Julius Reiter: Insbesondere Kunden, die von 2002 bis 2010 ihren Vertrag abgeschlossen haben. Bei etwa 80 Prozent der Verträge ist die Widerrufsbelehrung fehlerhaft. Für die Betroffenen endet die Widerrufsfrist am 21. Juni 2016 endgültig.
Nach zehn Jahren steht Kunden doch ein gesetzliches Kündigungsrecht zu, oder?
Das stimmt, aber das Reizvolle an dem Widerrufsjoker ist, dass dem Kunden rückwirkend Zinsen gutgeschrieben werden. Derzeit liegen die im Schnitt bei etwa 2,5 Prozent. Bei einem erfolgreichen Widerruf entsteht ein sogenanntes gesetzliches Rückgewährschuldverhältnis. Damit muss die Vertragspartei die empfangenen Leistungen Zug um Zug zurückgewähren.

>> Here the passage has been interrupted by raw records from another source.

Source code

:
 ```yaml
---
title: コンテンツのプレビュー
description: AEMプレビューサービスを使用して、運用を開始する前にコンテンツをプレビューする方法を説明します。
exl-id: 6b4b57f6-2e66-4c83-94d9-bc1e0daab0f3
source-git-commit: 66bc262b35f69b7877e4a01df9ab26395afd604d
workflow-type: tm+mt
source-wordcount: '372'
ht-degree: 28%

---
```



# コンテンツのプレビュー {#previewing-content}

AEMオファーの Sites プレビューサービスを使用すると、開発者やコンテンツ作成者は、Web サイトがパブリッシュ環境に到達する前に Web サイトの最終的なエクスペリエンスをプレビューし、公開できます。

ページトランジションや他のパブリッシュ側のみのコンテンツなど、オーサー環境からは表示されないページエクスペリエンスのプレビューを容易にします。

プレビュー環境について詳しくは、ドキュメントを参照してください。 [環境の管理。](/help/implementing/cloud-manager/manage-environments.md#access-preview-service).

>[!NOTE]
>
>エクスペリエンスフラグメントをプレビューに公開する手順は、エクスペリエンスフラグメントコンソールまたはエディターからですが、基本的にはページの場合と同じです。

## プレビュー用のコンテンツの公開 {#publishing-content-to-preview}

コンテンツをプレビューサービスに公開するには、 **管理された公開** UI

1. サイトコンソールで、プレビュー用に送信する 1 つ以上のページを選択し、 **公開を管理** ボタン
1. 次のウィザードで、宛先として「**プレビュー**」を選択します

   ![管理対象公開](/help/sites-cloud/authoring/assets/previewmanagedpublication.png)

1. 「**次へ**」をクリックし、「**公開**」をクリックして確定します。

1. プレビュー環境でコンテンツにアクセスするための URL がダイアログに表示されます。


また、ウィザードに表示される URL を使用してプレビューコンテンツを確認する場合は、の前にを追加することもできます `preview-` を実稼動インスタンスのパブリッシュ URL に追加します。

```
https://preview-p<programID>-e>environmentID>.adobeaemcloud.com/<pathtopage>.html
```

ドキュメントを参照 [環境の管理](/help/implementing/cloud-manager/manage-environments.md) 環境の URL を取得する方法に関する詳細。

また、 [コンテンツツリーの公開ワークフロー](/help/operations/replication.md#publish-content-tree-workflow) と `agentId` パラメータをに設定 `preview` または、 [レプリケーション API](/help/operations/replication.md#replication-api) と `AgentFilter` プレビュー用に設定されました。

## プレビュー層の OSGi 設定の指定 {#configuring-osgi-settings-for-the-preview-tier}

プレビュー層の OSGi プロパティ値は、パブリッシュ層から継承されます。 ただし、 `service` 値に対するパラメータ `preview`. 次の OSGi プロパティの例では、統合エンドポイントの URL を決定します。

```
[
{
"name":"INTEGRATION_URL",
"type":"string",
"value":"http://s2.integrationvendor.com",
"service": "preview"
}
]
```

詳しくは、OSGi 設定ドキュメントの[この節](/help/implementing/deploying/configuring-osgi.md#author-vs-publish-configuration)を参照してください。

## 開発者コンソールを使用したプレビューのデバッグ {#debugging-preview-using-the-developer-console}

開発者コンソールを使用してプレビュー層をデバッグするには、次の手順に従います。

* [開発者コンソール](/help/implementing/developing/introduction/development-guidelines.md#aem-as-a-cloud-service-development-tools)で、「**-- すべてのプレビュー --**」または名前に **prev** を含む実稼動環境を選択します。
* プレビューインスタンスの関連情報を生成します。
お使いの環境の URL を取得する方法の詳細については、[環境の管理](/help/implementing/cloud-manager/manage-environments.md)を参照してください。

Wie gehen betroffene Darlehensnehmer am sinnvollsten vor?
Am besten lassen sie ihren Vertrag von einem Fachanwalt für Banken- und Kreditrecht prüfen und warten dessen Bewertung ab. In der Regel machen die Juristen das kostenlos. Stellt sich die Widerrufsbelehrung als fehlerhaft heraus, kann sich der Kunde an die Bank wenden. Meist kommt es zu einem Vergleich.
Und wenn nicht?
Dann muss der Kunde vor Gericht ziehen.
Dazu braucht er möglichst eine Rechtsschutzversicherung.
Das ist ein Vorteil, aber es existieren sogenannte Prozessfinanzierer. Bei denen kann man einen Antrag auf eine Kostenübernahme stellen. Im Gegenzug erhalten die ein Erfolgshonorar.
Nutzen das viele Betroffene?
Die meisten Betroffenen zahlen sogar lieber selbst und behalten dafür das erstrittene Geld komplett. Sobald ein Prozessfinanzierer zahlt, können die Verbraucher ziemlich sicher davon ausgehen, dass sie vor Gericht gewinnen.